Future ingestion systems need a durable place to save the final chunks that downstream embedding, graph, retrieval, and provenance systems can reference. Chunk Storage keeps that saved state world-scoped so each committed world can carry its own source-derived content without writing chunk data to the global app database.

The storage boundary is intentionally narrow. It records caller-prepared final splitter output only. It does not parse source files, extract text, generate chunks, assign book numbers, calculate overlap, calculate offsets, create embeddings, or inspect chunks through UI.

Ownership Boundary

Chunk Storage owns:

Storing final chunk records in world.sqlite.
Preserving caller-provided chunk IDs, source IDs, book numbers, chunk numbers, chunk text, overlap text, and optional character offsets.
Keeping book_number and chunk_number as separate values.
Keeping overlap_text separate from chunk_text.
Rejecting blank required IDs and blank chunk text before insert.
Rejecting invalid book numbers, chunk numbers, overlap text, and character offsets before insert.
Rejecting duplicate chunk IDs and duplicate book/chunk positions.
Listing chunk records in stable book and chunk order.
Logging successful batch insert summaries at INFO.
Logging counts and IDs only at DEBUG.
Logging SQLite insert and read failures at ERROR.

Chunk Storage does not own:

Parser output, source text extraction, or full parsed source text storage.
Splitter execution, chunk generation, overlap calculation, or offset calculation.
Combined labels such as B1/C1.
Source file copying, source hashing, source metadata creation, or book-number assignment.
Embeddings, vector storage, graph extraction, graph storage, retrieval, chunk inspection UI, or user-facing ingestion controls.
Deleting, replacing, reordering, repairing, or re-splitting stored chunks.
Global app database storage.

Normal Flow

World Database Bootstrap opens a committed world's world.sqlite and applies the migration that creates the chunks table.

After a future splitter or ingestion system has already produced final chunk records, backend code passes those records into Chunk Storage.
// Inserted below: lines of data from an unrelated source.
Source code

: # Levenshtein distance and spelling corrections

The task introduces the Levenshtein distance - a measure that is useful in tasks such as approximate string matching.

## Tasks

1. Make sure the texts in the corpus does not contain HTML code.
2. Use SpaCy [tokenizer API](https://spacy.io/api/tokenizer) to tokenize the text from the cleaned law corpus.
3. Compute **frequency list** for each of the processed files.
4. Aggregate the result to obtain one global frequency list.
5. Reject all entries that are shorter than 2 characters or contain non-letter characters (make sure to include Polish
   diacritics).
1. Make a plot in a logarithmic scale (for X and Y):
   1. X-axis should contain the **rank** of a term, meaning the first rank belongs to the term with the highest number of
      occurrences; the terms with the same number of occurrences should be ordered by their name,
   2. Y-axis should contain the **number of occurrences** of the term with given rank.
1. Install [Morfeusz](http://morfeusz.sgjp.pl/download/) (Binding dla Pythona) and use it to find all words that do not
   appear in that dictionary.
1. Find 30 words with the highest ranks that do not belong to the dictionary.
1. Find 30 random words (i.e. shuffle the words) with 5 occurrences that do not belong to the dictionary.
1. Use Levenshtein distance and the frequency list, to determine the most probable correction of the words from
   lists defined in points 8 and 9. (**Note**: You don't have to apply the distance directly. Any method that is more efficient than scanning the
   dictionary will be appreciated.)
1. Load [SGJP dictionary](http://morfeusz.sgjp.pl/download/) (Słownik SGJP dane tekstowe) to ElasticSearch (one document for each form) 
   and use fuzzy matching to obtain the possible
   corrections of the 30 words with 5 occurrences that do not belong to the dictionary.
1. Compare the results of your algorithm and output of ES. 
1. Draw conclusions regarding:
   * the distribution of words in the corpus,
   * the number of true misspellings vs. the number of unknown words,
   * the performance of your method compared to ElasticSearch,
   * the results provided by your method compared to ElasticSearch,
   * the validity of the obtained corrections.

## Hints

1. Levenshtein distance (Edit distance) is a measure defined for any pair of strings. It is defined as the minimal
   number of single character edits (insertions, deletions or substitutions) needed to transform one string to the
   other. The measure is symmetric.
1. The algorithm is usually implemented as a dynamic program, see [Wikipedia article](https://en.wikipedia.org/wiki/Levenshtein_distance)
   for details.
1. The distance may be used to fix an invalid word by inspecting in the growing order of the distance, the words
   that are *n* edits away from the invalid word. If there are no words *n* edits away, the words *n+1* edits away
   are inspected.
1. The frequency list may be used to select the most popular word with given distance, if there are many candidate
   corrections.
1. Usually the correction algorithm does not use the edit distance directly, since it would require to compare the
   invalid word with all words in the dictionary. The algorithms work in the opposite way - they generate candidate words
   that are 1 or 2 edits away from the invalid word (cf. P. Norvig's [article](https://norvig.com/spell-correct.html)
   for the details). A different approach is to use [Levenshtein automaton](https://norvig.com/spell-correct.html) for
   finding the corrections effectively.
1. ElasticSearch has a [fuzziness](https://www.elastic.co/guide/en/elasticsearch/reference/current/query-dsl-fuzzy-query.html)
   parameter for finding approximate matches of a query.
The repository validates the batch, checks for duplicate chunk IDs and duplicate book/chunk positions, inserts the batch in one transaction, commits the insert, logs a count-level summary, and returns the stored chunk records.

Later backend systems can list chunks from the same world database connection. Results are ordered by book_number, then chunk_number, then chunk_id so downstream systems can process story content in a stable order without relying on combined labels.

Inputs

Chunk Storage receives an open sqlite3.Connection for a world database and caller-prepared final chunk records: chunk ID, source ID, book number, chunk number, chunk text, overlap text, and optional character start/end offsets.

Book and chunk numbers must be positive integers. Chunk text must be non-empty text. Overlap text must be text and may be empty. Character offsets may be missing, but any supplied offset must be a whole number at or above 0; when both offsets are supplied, the end offset must not come before the start offset.

Outputs

The system writes chunk rows to the chunks table inside world.sqlite and returns immutable stored chunk objects to backend callers. It can return the stored chunk list in stable story order.

It does not produce source files, parser output, splitter output, embeddings, graph records, retrieval results, manifests, HTTP responses, app-global rows, or user-facing UI state.

Failure Behavior

Invalid chunk metadata and duplicate chunk identity or book/chunk positions are rejected before insert, logged at WARNING, and raised as chunk validation errors.

SQLite duplicate checks, inserts, and reads are logged at ERROR and re-raised when they fail. Failed batch inserts roll back before the SQLite error leaves the repository, so callers do not get partially stored chunk batches.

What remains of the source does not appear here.